Atualizado: 22 de set. de 2024



''Se existe algo de muito humano no desejo, é a necessária sublimação que fazemos dele''. Dan Mena. Por Dan Mena.


A primeira tese de Freud sobre a sublimação é apresentada em sua obra “Três Ensaios sobre a Teoria da Sexualidade”, sendo publicada em 1905. Nesse livro, desenvolve a ideia de que a sublimação é um mecanismo psicológico através do qual a energia sexual, conhecida como libido, é desviada de seus objetivos sexuais originais. Em vez de ser expressa diretamente em atividades sexuais, dita pujança é redirecionada para outras esferas da vida. A sublimação nasce pelo conceito psicanalítico, como técnica de viabilizar esses impulsos instintivos para atividades socialmente admissíveis e produtivas. É uma forma de transformar a energia libidinal em criação cultural e positiva, contribuindo para a sociedade. Muitas formas de expressão profícua são consideradas meios de depurar impulsos, assim, utilizamos este recurso como ferramenta terapêutica para encontrar uma forma de desopressão e descarga pela via da percepção e cognição das emoções, sendo estas às experiências internalizadas do indivíduo. Quando um paciente se envolve em atividades sublimatórias durante a análise, redireciona sua energia psíquica ligada aos seus quereres. Desta forma, em vez de agir impulsivamente, agressiva e possivelmente prejudicial, mobiliza e reúne essa força intelectual para sua exteriorização pela arte, música, escrita, pintura, artesanato, esportes, trabalho ou outras formas de utilização das nossas habilidades. O terapeuta, encorajará o paciente ao despertar dos seus pensamentos, fantasias e emoções, por meios psíquicos de aperfeiçoamento de ideias, processando pelo método clínico, caminhos seguros e construtivos. Ao analista, compreender como o paciente utiliza a sublimação para lidar com suas emoções, poderá guiar o mesmo(a) a desenvolver uma maior consciência, e, instruir-se, (o paciente, ele por si), para enfrentar desafios e frustrações eficientemente. Boa leitura.


No entanto, é importante notar que a sublimação não é a única forma de lidar com estímulos e predisposições inconscientes.

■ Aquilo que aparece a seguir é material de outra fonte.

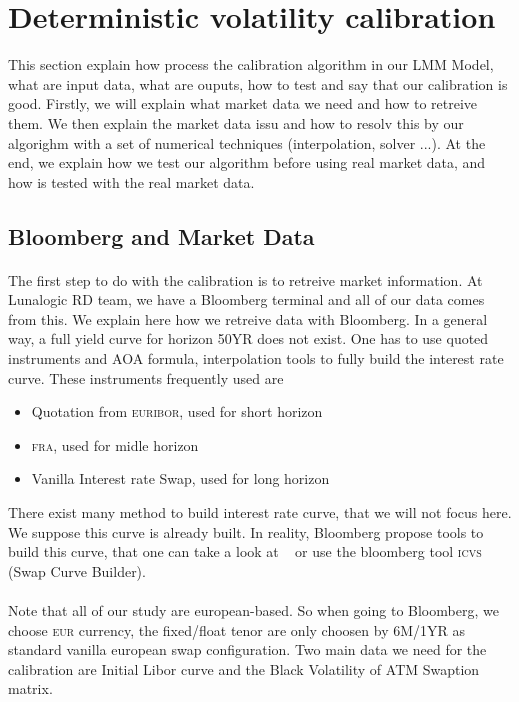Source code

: \documentclass[a4paper,10pt]{article}
\newcommand{\bl}[1]{{\scshape  #1}}
\begin{document}
\section{Deterministic volatility calibration}
This section explain how process the calibration algorithm in our LMM Model, what are input data, what are ouputs, how to test and say that our calibration is good. Firstly, we will explain what market data we need and how to retreive them. We then explain the market data issu and how to resolv this by our algorighm with a set of numerical techniques (interpolation, solver ...). At the end, we explain how we test our algorithm before using real market data, and how is tested with the real market data.   
\subsection{Bloomberg and Market Data}
\paragraph{} The first step to do with the calibration is to retreive market information. At Lunalogic RD team, we have a Bloomberg terminal and all of our data comes from this. We explain here how we retreive data with Bloomberg. In a general way, a full yield curve for horizon 50YR does not exist. One has to use quoted instruments and AOA formula, interpolation tools to fully build the interest rate curve. These instruments frequently used are
\begin{itemize}
 \item Quotation from \bl{euribor}, used for short horizon
 \item \bl{fra}, used for midle horizon
 \item Vanilla Interest rate Swap, used for long horizon
\end{itemize}
There exist many method to build interest rate curve, that we will not focus here. We suppose this curve is already built. In reality, Bloomberg propose tools to build this curve, that one can take a look at ~\cite{BL2012} or use the bloomberg tool \bl{icvs} (Swap Curve Builder).
\paragraph{} Note that all of our study are european-based. So when going to Bloomberg, we choose \bl{eur} currency, the fixed/float tenor are only choosen by 6M/1YR as standard vanilla european swap configuration. Two main data we need for the calibration are Initial Libor curve and the Black Volatility of ATM Swaption matrix.   
\end{document}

Outras defesas psicológicas, como a repressão, a negação e projeção, também desempenham papéis significativos no funcionamento psíquico, sendo exploradas nesse contexto da clínica. A abordagem, auxiliará o cliente a integrar aspectos exânimes de si, para promover o crescimento pessoal e sua autorreflexão. Freud reserva o termo ''sublimação'', para as atividades artísticas, sociais ou culturais, em que as pulsões modificam o seu fim sexual, que retornam ao ''ego'' pela dessexualização, reencontrando um fim erótico, e um objeto inibido no seu propósito libidinoso ou de morte. Difere da repressão, pois na sublimação se constitui uma derivação e um fluxo para sua realização, sem perder a intensidade da sexualização. Enquanto na repressão, como o termo indica, a pulsão permanece profundamente contida, e não é, portanto, re-direcionada. Vejamos algumas citações importantes sobre o tema;


''A sublimação é definida por Freud como "um tipo de atividade humana (criação literária, artística, intelectual) sem relação aparente com a sexualidade, mas que retira a sua força da pulsão sexual deslocada para um fim não sexual, investindo em objetos socialmente valorizados". (Roudinesco & Plon, 2008).


“A sublimação é o deslocamento do instinto sexual para metas sociais mais elevadas; uma forma especialmente comum desse mecanismo é encontrada na atividade artística.” Freud, em Três Ensaios sobre a Teoria da Sexualidade (1905).


“A sublimação da libido é uma parte essencial do processo pelo qual o instinto erótico busca outra direção e, por meio de desenvolvimentos sucessivos, pode encontrar uma saída socialmente aceitável ou uma utilização não erótica.” Freud, Novas Conferências Introdutórias sobre Psicanálise (1933).


“A sublimação é um processo em que o instinto sexual, com suas tendências e metas primitivas, é desviado de sua finalidade sexual original, transformado em formas socialmente úteis e culturalmente valiosas.” Freud, O Problema Econômico do Masoquismo (1924).


“A sublimação é um dos principais mecanismos de defesa utilizados pelo ego para lidar com impulsos e desejos sexuais socialmente inaceitáveis.” Freud, Introdução ao Narcisismo (1914).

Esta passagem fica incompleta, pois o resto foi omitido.